記憶と歴史
人の記憶は3歳くらいから始まるのでしょうか、やがて老化して記憶力が衰えるのは80歳ほどになってからでしょう。
するとその間の77年は記憶があるのだとすれば、共同体としての国家が持つべき記憶も77年くらいでいいんじゃないか、77年たてば例えば機密も情報開示する、その目安とできる気もします。
もちろん100歳でしっかり記憶の衰えてない人もあるでしょうけれども、大人としての責任ということが20歳前後から始まるなら、やはり77年でそれは薄れるという考えには合理性も感じます。
子孫も責を負う、という場合、それを負わせる方にも世代交代があるわけで、じゃ何代後までそれを続けるか、際限がなくなってしまいます。
満州事変が大東亜戦争の始まりの一つだとして、そしてそれは偶然にも77年ほど前なのですが、その失敗の原因は日本に残っていた一つの記憶でした。
それは ”日露戦争の犠牲” ということでした。
多大なコストと多大な人的犠牲の末に満州を勝ち取った、これを手放すのは英霊たちに申し訳ない、そこが泥沼に足を取られる元となりました。

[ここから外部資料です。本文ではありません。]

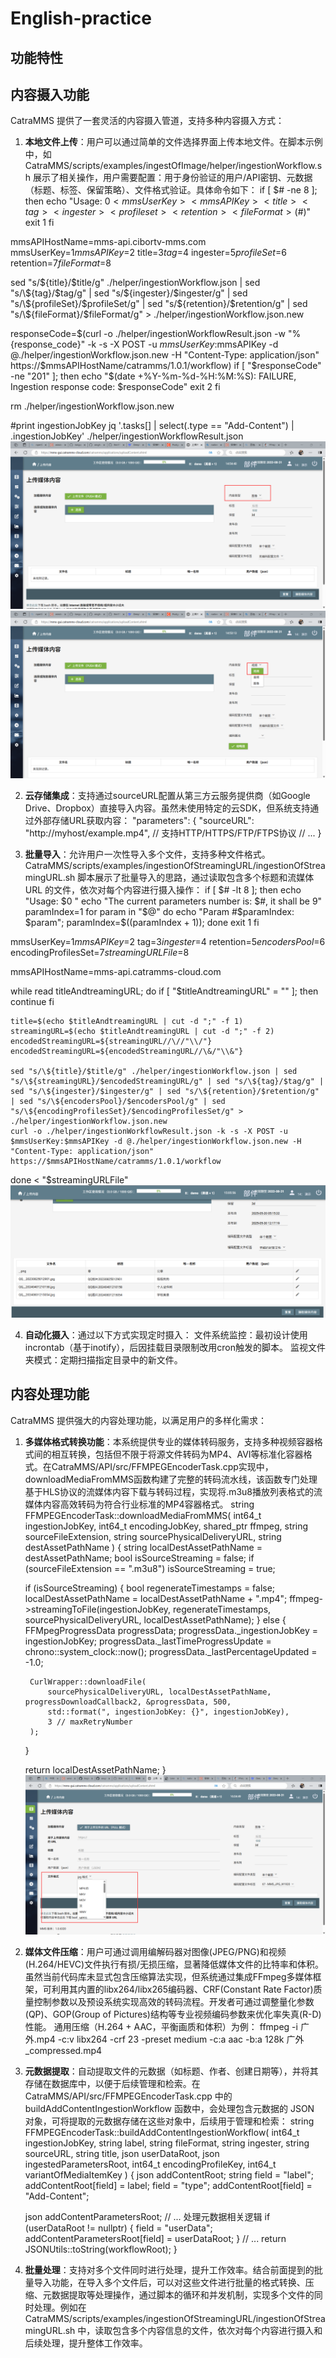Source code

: # English-practice
## 功能特性

## 内容摄入功能 <!-- by [龙青蜓] -->

CatraMMS 提供了一套灵活的内容摄入管道，支持多种内容摄入方式：

1. **本地文件上传**：用户可以通过简单的文件选择界面上传本地文件。在脚本示例中，如 CatraMMS/scripts/examples/ingestOfImage/helper/ingestionWorkflow.sh 展示了相关操作，用户需要配置：用于身份验证的用户/API密钥、元数据（标题、标签、保留策略）、文件格式验证。具体命令如下：
if [ $# -ne 8 ]; then
    echo "Usage: $0 <mmsUserKey> <mmsAPIKey> <title> <tag> <ingester> <profileset> <retention> <fileFormat> ($#)"
    exit 1
fi

mmsAPIHostName=mms-api.cibortv-mms.com
mmsUserKey=$1
mmsAPIKey=$2
title=$3
tag=$4
ingester=$5
profileSet=$6
retention=$7
fileFormat=$8

sed "s/\${title}/$title/g" ./helper/ingestionWorkflow.json | sed "s/\${tag}/$tag/g" | sed "s/\${ingester}/$ingester/g" | sed "s/\${profileSet}/$profileSet/g" | sed "s/\${retention}/$retention/g" | sed "s/\${fileFormat}/$fileFormat/g" > ./helper/ingestionWorkflow.json.new

responseCode=$(curl -o ./helper/ingestionWorkflowResult.json -w "%{response_code}" -k -s -X POST -u $mmsUserKey:$mmsAPIKey -d @./helper/ingestionWorkflow.json.new -H "Content-Type: application/json" https://$mmsAPIHostName/catramms/1.0.1/workflow)
if [ "$responseCode" -ne "201" ]; then
    echo "$(date +%Y-%m-%d-%H:%M:%S): FAILURE, Ingestion response code: $responseCode"
    exit 2
fi

rm ./helper/ingestionWorkflow.json.new

#print ingestionJobKey
jq '.tasks[] | select(.type == "Add-Content") | .ingestionJobKey' ./helper/ingestionWorkflowResult.json
![alt text](images/图像上传.png)
![alt text](images/视频上传.png)

2. **云存储集成**：支持通过sourceURL配置从第三方云服务提供商（如Google Drive、Dropbox）直接导入内容。虽然未使用特定的云SDK，但系统支持通过外部存储URL获取内容：
"parameters": {
    "sourceURL": "http://myhost/example.mp4",  // 支持HTTP/HTTPS/FTP/FTPS协议
    // ...
}


3. **批量导入**：允许用户一次性导入多个文件，支持多种文件格式。CatraMMS/scripts/examples/ingestionOfStreamingURL/ingestionOfStreamingURL.sh 脚本展示了批量导入的思路，通过读取包含多个标题和流媒体 URL 的文件，依次对每个内容进行摄入操作：
if [ $# -lt 8 ]; then
    echo "Usage: $0 <mmsUserKey> <mmsAPIKey> <tag> <ingester> <retention> <encodersPool> <encodingProfilesSet> <streamingURLFile>"
    echo "The current parameters number is: $#, it shall be 9"
    paramIndex=1
    for param in "$@"
    do
        echo "Param #$paramIndex: $param";
        paramIndex=$((paramIndex + 1));
    done
    exit 1
fi

mmsUserKey=$1
mmsAPIKey=$2
tag=$3
ingester=$4
retention=$5
encodersPool=$6
encodingProfilesSet=$7
streamingURLFile=$8

mmsAPIHostName=mms-api.catramms-cloud.com

while read titleAndtreamingURL; do
    if [ "$titleAndtreamingURL" = "" ]; then
        continue
    fi

    title=$(echo $titleAndtreamingURL | cut -d ";" -f 1)
    streamingURL=$(echo $titleAndtreamingURL | cut -d ";" -f 2)
    encodedStreamingURL=${streamingURL//\//"\\/"}
    encodedStreamingURL=${encodedStreamingURL//\&/"\\&"}

    sed "s/\${title}/$title/g" ./helper/ingestionWorkflow.json | sed "s/\${streamingURL}/$encodedStreamingURL/g" | sed "s/\${tag}/$tag/g" | sed "s/\${ingester}/$ingester/g" | sed "s/\${retention}/$retention/g" | sed "s/\${encodersPool}/$encodersPool/g" | sed "s/\${encodingProfilesSet}/$encodingProfilesSet/g" > ./helper/ingestionWorkflow.json.new
    curl -o ./helper/ingestionWorkflowResult.json -k -s -X POST -u $mmsUserKey:$mmsAPIKey -d @./helper/ingestionWorkflow.json.new -H "Content-Type: application/json" https://$mmsAPIHostName/catramms/1.0.1/workflow
done < "$streamingURLFile"
![alt text](images/批量上传.png)

4. **自动化摄入**：通过以下方式实现定时摄入：
文件系统监控：最初设计使用incrontab（基于inotify），后因挂载目录限制改用cron触发的脚本。
监视文件夹模式：定期扫描指定目录中的新文件。



## 内容处理功能 <!-- by [龙青蜓] -->

CatraMMS 提供强大的内容处理功能，以满足用户的多样化需求：

1. **多媒体格式转换功能**：本系统提供专业的媒体转码服务，支持多种视频容器格式间的相互转换，包括但不限于将源文件转码为MP4、AVI等标准化容器格式。在CatraMMS/API/src/FFMPEGEncoderTask.cpp实现中，downloadMediaFromMMS函数构建了完整的转码流水线，该函数专门处理基于HLS协议的流媒体内容下载与转码过程，实现将.m3u8播放列表格式的流媒体内容高效转码为符合行业标准的MP4容器格式。
string FFMPEGEncoderTask::downloadMediaFromMMS(
    int64_t ingestionJobKey, int64_t encodingJobKey, shared_ptr<FFMpegWrapper> ffmpeg, string sourceFileExtension, string sourcePhysicalDeliveryURL,
    string destAssetPathName
)
{
    string localDestAssetPathName = destAssetPathName;
    bool isSourceStreaming = false;
    if (sourceFileExtension == ".m3u8")
        isSourceStreaming = true;

    if (isSourceStreaming)
    {
        bool regenerateTimestamps = false;
        localDestAssetPathName = localDestAssetPathName + ".mp4";
        ffmpeg->streamingToFile(ingestionJobKey, regenerateTimestamps, sourcePhysicalDeliveryURL, localDestAssetPathName);
    }
    else
    {
        FFMpegProgressData progressData;
        progressData._ingestionJobKey = ingestionJobKey;
        progressData._lastTimeProgressUpdate = chrono::system_clock::now();
        progressData._lastPercentageUpdated = -1.0;

        CurlWrapper::downloadFile(
            sourcePhysicalDeliveryURL, localDestAssetPathName, progressDownloadCallback2, &progressData, 500,
            std::format(", ingestionJobKey: {}", ingestionJobKey),
            3 // maxRetryNumber
        );
    }

    return localDestAssetPathName;
}
![alt text](images/格式转换.png)



2. **媒体文件压缩**：用户可通过调用编解码器对图像(JPEG/PNG)和视频(H.264/HEVC)文件执行有损/无损压缩，显著降低媒体文件的比特率和体积。虽然当前代码库未显式包含压缩算法实现，但系统通过集成FFmpeg多媒体框架，可利用其内置的libx264/libx265编码器、CRF(Constant Rate Factor)质量控制参数以及预设系统实现高效的转码流程。开发者可通过调整量化参数(QP)、GOP(Group of Pictures)结构等专业视频编码参数来优化率失真(R-D)性能。
通用压缩（H.264 + AAC，平衡画质和体积）为例：
ffmpeg -i 广外.mp4 -c:v libx264 -crf 23 -preset medium -c:a aac -b:a 128k 广外_compressed.mp4



3. **元数据提取**：自动提取文件的元数据（如标题、作者、创建日期等），并将其存储在数据库中，以便于后续管理和检索。在 CatraMMS/API/src/FFMPEGEncoderTask.cpp 中的 buildAddContentIngestionWorkflow 函数中，会处理包含元数据的 JSON 对象，可将提取的元数据存储在这些对象中，后续用于管理和检索：
string FFMPEGEncoderTask::buildAddContentIngestionWorkflow(
    int64_t ingestionJobKey, string label, string fileFormat, string ingester,
    string sourceURL, string title, json userDataRoot,
    json ingestedParametersRoot, int64_t encodingProfileKey,
    int64_t variantOfMediaItemKey
)
{
    json addContentRoot;
    string field = "label";
    addContentRoot[field] = label;
    field = "type";
    addContentRoot[field] = "Add-Content";

    json addContentParametersRoot;
    // ... 处理元数据相关逻辑
    if (userDataRoot != nullptr)
    {
        field = "userData";
        addContentParametersRoot[field] = userDataRoot;
    }
    // ...
    return JSONUtils::toString(workflowRoot);
}

4. **批量处理**：支持对多个文件同时进行处理，提升工作效率。结合前面提到的批量导入功能，在导入多个文件后，可以对这些文件进行批量的格式转换、压缩、元数据提取等处理操作，通过脚本的循环和并发机制，实现多个文件的同时处理。例如在 CatraMMS/scripts/examples/ingestionOfStreamingURL/ingestionOfStreamingURL.sh 中，读取包含多个内容信息的文件，依次对每个内容进行摄入和后续处理，提升整体工作效率。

過去の記憶を根拠に挙げるなら、歴史は永遠なのですからどこにでも無限の理由を作ることができてしまいます。
なぜ人は衰えるか、そして死んでいくか、衰えもせず死にもしないなら、記憶を失わないなら苦しみ続けなければならない。
人間は衰え、死に、世代交代することで和解に踏み出せるのかもしれないのです。